Cherry-pick of 2385211. Adaptations:

• The decoder/encoder changes target src/IceRpc.Ice/Operations/IceProxyIceDecoderExtensions.cs/IceProxyIceEncoderExtensions.cs on main — both live under src/IceRpc.Slice/ServiceAddressSliceDecoderExtensions.cs/ServiceAddressSliceEncoderExtensions.cs on 0.5.x. Ported by hand to the two equivalent call sites.
• The Locator changes (LocationResolver.cs, LocatorInterceptor.cs) merged cleanly.
• The new test cases (4 adapter-id-with-special-chars round-trips) were originally added to tests/IceRpc.Ice.Tests/ProxyTests.cs (a file that doesn't exist on 0.5.x). Added them to tests/IceRpc.Slice.Tests/ProxyTests.cs:Decode_proxy instead, with SliceEncoding.Slice1 to exercise the same code path.

Sibling Tier B PR sharing this file: #4634 (backport of #4548, wrap URI decode errors) — whichever lands first, the other will need a trivial rebase.

[Copilot]

Pull request overview

Backports the adapter-id escaping fix for Slice1 service address encoding/decoding and locator resolution so adapter IDs with URI-sensitive characters are represented safely in ServiceAddress.Params.

Changes:

• Escapes Slice1-decoded adapter IDs before storing them in service address params.
• Unescapes adapter-id params when encoding Slice1 and when resolving locator locations.
• Adds Slice proxy round-trip cases for escaped adapter-id values.

Reviewed changes

Copilot reviewed 5 out of 5 changed files in this pull request and generated 4 comments.

Show a summary per file

File	Description
tests/IceRpc.Slice.Tests/ProxyTests.cs	Adds adapter-id round-trip test cases with escaped URI characters.
src/IceRpc.Slice/ServiceAddressSliceEncoderExtensions.cs	Unescapes stored adapter-id params before writing Slice1 wire strings.
src/IceRpc.Slice/ServiceAddressSliceDecoderExtensions.cs	Escapes Slice1 wire adapter-id strings before adding them to URI params.
src/IceRpc.Locator/LocatorInterceptor.cs	Unescapes adapter-id params before constructing locator requests.
src/IceRpc.Locator/Internal/LocationResolver.cs	Unescapes adapter-id params during recursive locator resolution.

Comments suppressed due to low confidence (1)

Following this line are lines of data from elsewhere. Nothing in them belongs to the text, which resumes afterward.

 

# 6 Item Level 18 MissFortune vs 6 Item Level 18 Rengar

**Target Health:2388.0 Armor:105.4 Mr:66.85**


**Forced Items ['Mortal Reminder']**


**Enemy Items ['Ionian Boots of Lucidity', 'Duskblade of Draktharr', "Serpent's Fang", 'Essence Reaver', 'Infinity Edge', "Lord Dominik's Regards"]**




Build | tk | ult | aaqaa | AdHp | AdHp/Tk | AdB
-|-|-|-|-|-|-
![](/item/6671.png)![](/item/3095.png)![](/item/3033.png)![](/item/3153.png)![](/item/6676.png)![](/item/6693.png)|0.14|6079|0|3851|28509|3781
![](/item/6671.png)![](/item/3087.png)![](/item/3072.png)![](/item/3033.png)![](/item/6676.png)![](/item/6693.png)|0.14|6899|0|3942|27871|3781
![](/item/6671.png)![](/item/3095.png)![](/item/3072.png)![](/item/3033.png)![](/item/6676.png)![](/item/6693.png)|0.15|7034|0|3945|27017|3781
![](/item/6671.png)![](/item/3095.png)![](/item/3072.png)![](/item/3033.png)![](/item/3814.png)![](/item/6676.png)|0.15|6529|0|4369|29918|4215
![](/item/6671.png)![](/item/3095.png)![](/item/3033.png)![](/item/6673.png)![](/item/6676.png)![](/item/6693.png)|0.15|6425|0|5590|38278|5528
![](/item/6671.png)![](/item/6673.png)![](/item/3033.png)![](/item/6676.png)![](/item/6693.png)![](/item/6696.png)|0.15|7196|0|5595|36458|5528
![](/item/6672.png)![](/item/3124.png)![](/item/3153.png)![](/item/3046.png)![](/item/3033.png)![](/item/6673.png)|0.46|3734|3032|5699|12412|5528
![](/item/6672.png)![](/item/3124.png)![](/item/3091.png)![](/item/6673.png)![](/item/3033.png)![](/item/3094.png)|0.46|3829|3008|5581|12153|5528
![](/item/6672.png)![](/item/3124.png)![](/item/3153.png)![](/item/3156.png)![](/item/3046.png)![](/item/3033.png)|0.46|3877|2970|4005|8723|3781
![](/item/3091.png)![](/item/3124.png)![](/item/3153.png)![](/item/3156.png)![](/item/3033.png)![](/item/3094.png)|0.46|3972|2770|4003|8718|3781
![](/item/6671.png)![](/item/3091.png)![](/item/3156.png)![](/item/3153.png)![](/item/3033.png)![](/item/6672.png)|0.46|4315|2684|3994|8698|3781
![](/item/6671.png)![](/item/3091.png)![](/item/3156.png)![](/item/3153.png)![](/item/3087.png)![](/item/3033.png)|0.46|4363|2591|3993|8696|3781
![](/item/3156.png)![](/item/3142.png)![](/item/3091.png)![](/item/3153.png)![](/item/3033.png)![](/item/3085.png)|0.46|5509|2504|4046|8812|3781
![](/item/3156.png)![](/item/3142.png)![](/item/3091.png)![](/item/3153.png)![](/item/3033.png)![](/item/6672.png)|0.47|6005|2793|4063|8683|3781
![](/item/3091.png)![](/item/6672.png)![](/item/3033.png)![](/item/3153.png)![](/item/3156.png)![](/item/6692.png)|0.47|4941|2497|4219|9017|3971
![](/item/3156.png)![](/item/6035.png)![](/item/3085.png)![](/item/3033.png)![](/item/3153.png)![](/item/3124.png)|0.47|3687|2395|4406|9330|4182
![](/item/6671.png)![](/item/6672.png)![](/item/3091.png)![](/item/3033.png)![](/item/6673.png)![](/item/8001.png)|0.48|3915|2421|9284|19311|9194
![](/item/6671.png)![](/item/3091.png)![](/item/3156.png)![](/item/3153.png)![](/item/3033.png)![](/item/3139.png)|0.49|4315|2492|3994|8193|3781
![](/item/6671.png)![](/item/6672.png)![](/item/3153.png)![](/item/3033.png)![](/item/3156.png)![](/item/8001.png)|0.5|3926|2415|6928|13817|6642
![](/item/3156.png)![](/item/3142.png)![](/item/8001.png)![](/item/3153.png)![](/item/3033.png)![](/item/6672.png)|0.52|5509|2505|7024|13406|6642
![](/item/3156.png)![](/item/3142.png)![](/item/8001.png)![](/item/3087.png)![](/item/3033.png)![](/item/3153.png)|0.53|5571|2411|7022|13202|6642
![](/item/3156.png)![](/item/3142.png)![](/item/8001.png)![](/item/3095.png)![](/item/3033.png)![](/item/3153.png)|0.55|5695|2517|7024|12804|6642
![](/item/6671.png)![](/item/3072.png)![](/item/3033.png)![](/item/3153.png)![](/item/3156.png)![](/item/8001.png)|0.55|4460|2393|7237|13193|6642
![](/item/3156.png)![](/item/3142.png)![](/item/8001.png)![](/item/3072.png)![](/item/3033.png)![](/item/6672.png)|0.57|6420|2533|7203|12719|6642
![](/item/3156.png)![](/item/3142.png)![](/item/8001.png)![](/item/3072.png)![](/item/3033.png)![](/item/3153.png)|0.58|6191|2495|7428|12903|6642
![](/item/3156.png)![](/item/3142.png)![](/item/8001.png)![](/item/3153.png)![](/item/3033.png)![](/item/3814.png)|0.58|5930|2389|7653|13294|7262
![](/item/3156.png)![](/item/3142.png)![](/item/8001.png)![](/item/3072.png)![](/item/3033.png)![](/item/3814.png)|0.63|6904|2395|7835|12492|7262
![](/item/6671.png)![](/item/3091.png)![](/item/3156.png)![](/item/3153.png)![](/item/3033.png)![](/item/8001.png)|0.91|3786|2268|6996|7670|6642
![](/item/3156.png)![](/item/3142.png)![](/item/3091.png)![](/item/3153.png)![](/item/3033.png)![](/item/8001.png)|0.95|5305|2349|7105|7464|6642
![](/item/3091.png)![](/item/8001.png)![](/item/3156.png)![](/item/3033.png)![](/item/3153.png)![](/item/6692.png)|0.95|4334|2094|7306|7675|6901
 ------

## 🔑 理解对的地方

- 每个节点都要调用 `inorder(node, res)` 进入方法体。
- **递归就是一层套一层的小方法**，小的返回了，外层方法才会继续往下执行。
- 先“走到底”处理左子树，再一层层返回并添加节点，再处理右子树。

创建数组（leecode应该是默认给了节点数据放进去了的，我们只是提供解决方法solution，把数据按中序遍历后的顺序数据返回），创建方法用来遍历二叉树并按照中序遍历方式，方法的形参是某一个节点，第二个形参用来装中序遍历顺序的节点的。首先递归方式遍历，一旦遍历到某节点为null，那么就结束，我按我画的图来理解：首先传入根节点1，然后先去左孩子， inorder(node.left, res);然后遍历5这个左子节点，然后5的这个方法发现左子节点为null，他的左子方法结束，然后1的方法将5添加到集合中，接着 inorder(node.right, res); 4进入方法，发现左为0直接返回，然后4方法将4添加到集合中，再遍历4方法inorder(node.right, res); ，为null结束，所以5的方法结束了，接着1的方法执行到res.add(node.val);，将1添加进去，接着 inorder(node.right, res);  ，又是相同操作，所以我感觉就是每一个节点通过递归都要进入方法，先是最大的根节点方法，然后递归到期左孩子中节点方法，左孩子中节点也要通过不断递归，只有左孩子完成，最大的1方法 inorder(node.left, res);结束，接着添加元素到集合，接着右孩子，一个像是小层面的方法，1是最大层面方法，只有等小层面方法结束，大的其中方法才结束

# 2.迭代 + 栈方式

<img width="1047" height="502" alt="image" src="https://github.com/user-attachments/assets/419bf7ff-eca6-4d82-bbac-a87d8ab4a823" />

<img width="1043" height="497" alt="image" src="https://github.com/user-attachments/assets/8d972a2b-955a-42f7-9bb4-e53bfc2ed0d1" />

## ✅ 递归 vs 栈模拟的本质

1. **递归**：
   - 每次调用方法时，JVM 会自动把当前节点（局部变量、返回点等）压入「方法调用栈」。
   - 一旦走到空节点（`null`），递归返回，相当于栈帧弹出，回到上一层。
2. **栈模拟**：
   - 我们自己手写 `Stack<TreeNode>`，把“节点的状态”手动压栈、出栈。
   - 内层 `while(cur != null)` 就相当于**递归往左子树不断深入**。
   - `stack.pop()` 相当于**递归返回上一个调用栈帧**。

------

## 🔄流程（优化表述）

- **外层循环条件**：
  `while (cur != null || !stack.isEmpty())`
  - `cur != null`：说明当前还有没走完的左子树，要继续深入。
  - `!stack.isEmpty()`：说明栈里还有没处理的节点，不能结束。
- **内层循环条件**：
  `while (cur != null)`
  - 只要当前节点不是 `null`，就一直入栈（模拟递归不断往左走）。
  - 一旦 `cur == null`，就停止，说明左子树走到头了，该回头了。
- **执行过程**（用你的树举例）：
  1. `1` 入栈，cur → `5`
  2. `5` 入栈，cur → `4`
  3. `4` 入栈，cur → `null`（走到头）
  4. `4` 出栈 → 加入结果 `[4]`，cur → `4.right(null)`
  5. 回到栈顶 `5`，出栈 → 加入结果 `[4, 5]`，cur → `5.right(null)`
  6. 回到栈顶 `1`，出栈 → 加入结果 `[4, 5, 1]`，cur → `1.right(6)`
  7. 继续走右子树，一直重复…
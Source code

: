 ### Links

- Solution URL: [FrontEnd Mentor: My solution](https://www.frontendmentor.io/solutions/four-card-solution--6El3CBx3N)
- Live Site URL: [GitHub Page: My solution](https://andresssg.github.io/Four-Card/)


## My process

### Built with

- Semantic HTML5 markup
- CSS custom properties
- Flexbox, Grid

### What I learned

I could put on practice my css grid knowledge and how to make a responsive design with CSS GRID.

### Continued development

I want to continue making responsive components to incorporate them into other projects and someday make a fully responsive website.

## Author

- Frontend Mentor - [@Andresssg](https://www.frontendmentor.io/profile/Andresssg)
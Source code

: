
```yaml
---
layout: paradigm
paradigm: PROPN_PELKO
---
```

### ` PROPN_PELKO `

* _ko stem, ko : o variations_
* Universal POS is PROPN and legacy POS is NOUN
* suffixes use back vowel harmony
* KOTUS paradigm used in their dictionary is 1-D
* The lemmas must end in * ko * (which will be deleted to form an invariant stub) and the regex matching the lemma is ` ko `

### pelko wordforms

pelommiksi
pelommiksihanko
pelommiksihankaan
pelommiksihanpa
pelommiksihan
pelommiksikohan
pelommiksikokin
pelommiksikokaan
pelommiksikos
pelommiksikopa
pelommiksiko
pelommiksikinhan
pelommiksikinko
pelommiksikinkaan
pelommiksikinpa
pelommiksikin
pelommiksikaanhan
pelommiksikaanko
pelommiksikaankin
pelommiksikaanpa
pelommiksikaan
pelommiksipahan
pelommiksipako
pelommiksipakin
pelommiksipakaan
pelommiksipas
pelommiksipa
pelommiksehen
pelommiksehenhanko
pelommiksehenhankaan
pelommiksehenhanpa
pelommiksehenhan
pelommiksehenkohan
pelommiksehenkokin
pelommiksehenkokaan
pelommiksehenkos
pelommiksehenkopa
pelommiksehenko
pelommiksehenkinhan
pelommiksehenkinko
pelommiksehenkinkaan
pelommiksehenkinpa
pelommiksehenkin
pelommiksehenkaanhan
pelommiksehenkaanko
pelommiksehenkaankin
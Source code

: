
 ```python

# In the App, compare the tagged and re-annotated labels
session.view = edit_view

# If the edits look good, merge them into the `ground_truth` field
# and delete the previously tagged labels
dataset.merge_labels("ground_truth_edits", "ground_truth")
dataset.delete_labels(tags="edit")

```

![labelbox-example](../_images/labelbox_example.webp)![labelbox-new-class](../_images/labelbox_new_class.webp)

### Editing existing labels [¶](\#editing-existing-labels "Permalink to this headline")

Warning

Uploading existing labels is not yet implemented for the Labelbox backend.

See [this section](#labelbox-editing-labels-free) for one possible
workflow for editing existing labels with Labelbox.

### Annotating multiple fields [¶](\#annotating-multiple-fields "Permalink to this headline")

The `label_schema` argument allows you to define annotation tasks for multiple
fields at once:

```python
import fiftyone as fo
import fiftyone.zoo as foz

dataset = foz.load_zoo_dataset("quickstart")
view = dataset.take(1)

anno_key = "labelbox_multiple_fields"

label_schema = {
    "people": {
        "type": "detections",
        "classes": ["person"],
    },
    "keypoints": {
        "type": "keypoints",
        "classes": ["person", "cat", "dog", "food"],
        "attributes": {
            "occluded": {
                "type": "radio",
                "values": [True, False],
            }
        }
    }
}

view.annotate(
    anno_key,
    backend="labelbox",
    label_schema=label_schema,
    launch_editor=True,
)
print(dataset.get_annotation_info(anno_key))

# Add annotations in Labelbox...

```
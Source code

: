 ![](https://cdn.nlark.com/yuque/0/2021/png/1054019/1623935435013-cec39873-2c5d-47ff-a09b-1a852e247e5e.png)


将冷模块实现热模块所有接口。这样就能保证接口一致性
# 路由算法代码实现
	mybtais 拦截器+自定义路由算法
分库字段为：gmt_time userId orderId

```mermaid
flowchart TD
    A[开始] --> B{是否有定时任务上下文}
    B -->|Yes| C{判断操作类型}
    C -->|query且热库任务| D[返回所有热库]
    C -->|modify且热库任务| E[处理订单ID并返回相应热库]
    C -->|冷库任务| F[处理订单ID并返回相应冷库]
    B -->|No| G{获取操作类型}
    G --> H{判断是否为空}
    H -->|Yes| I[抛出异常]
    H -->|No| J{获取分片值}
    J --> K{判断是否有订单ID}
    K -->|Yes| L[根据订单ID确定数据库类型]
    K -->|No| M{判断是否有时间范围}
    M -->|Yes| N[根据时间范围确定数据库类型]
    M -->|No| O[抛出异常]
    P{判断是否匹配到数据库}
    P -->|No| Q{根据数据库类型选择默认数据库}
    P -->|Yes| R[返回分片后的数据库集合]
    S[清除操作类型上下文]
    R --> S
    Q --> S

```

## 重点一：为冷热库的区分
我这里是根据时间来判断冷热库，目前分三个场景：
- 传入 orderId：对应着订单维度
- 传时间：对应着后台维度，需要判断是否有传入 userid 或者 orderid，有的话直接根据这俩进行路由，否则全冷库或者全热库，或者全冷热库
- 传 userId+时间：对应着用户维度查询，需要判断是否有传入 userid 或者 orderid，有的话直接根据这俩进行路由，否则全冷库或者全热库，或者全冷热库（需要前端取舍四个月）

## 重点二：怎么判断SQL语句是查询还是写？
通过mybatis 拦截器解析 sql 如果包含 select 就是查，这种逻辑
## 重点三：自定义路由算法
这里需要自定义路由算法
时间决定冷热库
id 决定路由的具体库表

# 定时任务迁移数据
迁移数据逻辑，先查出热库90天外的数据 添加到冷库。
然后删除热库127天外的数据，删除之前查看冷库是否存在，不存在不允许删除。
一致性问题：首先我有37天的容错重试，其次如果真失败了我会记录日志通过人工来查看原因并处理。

src/IceRpc.Locator/Internal/LocationResolver.cs:132

• This cached recursive resolution path also lacks coverage for escaped adapter IDs. The existing LocationResolver tests use 'bar', so they would pass even if this unescape call were removed; add a test that resolves a well-known service address with an escaped adapter-id and verifies the recursive lookup uses the raw adapter ID.

        if (serviceAddress is not null && serviceAddress.Params.TryGetValue("adapter-id", out string? escapedAdapterId))
        {
            try
            {
                // Resolves adapter ID recursively, by checking first the cache. If we resolved the well-known
                // service address, we request a cache refresh for the adapter ID.
                (serviceAddress, _) = await PerformResolveAsync(
                    new Location { IsAdapterId = true, Value = Uri.UnescapeDataString(escapedAdapterId) },

---

💡 Add Copilot custom instructions for smarter, more guided reviews. Learn how to get started.

[bernardnormier]

Copilot is right here, we over-escape.

Putting this over-escaping bug aside, I am wondering if this bug-fix is truly semver-compatible.

Say your 0.5.1 application receives an adapter ID with an "invalid" adapter ID (what we're fixing here). It's still a proper string that you can use and compare with a hard-coded string literal safely. It's undesirable for a patch release to change this decoded string.